The present study has delineated two primary limitations concerning the application scope: (1) Scenario adaptability necessitates additional validation for environments with ultra-high density herds (exceeding 50 cattle per frame) and extreme motion blur conditions; (2) Target adaptability requires enhancement since the model’s specialized optimization for the distinctive black-and-white patterns of Holstein cows may hinder its generalization capabilities across monochromatic breeds. Building upon these insights, forthcoming research will concentrate on four strategic directions: the development of thermal image super-resolution networks [45], the coordination of UAV swarm tracking, the reduction of model size for enhanced efficiency, and the integration of multimodal biometric techniques. These initiatives aspire to actualize the concept of “unmanned grassland herd management” with cross-camera seamless tracking. The proposed innovations are poised not only to elevate the standards of livestock monitoring but also to serve as valuable references for other smart agriculture applications through the introduction of an innovative multimodal fusion framework.
6. Conclusion
This study addresses the challenges inherent in monitoring Holstein cows within intelligent livestock management systems by developing an RGBT tracking framework predicated on SiamCMR. The framework employs two distinct SiamCMR modules to independently extract features from RGB and thermal images. To enhance the efficacy of feature integration, a CCFF module, in conjunction with MWPM, is deployed to effectively fuse RGB and thermal data, thereby augmenting tracking reliability under adverse lighting conditions. Additionally, the incorporation of reinforcement learning techniques furthers the refinement of the system’s response to tracking perturbations caused by occlusions or drift. In environments marked by substantial occlusions, variable lighting, and suboptimal image quality, our approach attains state-of-the-art performance in terms of tracking accuracy, with success rates and precision reaching 81.3% and 58.2% respectively. Relative to the baseline tracker SiamFT, our methodology realizes significant enhancements, improving PR by 4.8 percentage points and SR by 2.0 percentage points. Moreover, it surpasses the current leading baseline, mfDiMP, with additional gains of 0.9 percentage points in PR and 1.9 percentage points in SR. Crucially, while maintaining superior accuracy, our approach also achieves a noteworthy 55% increase in processing speed compared to mfDiMP, thereby accomplishing a balanced optimization between tracking performance and real-time efficiency.

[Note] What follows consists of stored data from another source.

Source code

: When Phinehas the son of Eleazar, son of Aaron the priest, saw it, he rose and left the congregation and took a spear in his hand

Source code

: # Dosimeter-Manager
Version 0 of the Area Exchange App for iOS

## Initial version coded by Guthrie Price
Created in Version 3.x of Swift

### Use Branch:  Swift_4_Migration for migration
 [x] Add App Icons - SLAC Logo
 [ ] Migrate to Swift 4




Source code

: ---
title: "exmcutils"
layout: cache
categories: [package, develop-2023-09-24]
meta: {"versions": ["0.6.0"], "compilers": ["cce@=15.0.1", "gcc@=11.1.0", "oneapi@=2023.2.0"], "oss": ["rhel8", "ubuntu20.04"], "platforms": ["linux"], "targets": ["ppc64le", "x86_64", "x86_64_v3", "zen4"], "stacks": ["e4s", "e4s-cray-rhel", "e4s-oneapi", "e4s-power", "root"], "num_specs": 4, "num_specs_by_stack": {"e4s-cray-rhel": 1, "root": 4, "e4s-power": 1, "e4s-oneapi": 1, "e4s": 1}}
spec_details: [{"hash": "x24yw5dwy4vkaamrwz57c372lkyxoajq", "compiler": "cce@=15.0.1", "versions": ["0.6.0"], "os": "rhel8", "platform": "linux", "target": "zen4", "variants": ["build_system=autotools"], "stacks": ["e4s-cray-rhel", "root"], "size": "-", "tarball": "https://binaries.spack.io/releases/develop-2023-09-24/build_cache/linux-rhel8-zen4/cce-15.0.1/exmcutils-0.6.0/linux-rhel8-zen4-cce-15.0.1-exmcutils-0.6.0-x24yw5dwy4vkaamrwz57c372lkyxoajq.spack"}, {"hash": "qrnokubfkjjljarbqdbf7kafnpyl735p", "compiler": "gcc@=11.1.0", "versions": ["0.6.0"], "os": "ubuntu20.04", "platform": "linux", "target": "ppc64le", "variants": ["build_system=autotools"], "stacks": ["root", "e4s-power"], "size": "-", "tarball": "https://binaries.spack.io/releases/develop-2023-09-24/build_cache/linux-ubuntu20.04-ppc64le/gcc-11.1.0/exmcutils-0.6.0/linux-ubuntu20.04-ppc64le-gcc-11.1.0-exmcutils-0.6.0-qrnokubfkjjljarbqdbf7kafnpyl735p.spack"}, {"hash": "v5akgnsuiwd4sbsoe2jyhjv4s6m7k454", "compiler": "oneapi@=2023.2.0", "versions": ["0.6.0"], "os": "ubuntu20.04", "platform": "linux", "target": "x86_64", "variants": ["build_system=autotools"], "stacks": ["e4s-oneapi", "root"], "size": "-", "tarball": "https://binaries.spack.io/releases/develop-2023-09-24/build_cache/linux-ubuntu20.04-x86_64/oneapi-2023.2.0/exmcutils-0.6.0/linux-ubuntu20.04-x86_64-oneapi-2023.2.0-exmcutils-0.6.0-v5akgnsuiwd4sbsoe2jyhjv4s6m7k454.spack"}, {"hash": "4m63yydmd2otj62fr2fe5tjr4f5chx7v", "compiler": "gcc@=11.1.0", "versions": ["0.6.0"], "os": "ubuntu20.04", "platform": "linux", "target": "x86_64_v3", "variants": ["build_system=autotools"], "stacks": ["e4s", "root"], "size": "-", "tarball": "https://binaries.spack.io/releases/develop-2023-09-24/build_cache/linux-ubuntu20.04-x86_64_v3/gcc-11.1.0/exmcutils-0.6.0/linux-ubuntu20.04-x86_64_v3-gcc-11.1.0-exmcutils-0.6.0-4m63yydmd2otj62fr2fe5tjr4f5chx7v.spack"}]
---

The implications of this study for the field of smart animal husbandry, particularly in terms of Holstein cow monitoring and management, are substantial. By developing an effective real-time cow-tracking method, this study elevates the cow-tracking system to a new level of operational excellence. This technological advancement significantly enhances management efficiency within dairy farming, empowering farmers and ranch managers to accurately monitor cow locations, behaviors, and health status. This, in turn, facilitates optimized feeding plans and improves production efficiency. Moreover, it provides robust support for ensuring the quality and safety of milk.
References
- 1. Wang L. An empirical study on the measurement of green total factor productivity and its influencing factors in the dairy farming industry in China. Pak J Agricul Sci. 2023;60(01):09–23.
- 2. Olatinwo LK, Ayanda IF, Komolafe SE. Enhancing rural living conditions through active participation in self-help activities: Insights from Kwara state, Nigeria. J Glob Innov Agric Sci. 2024;12(2):326–31.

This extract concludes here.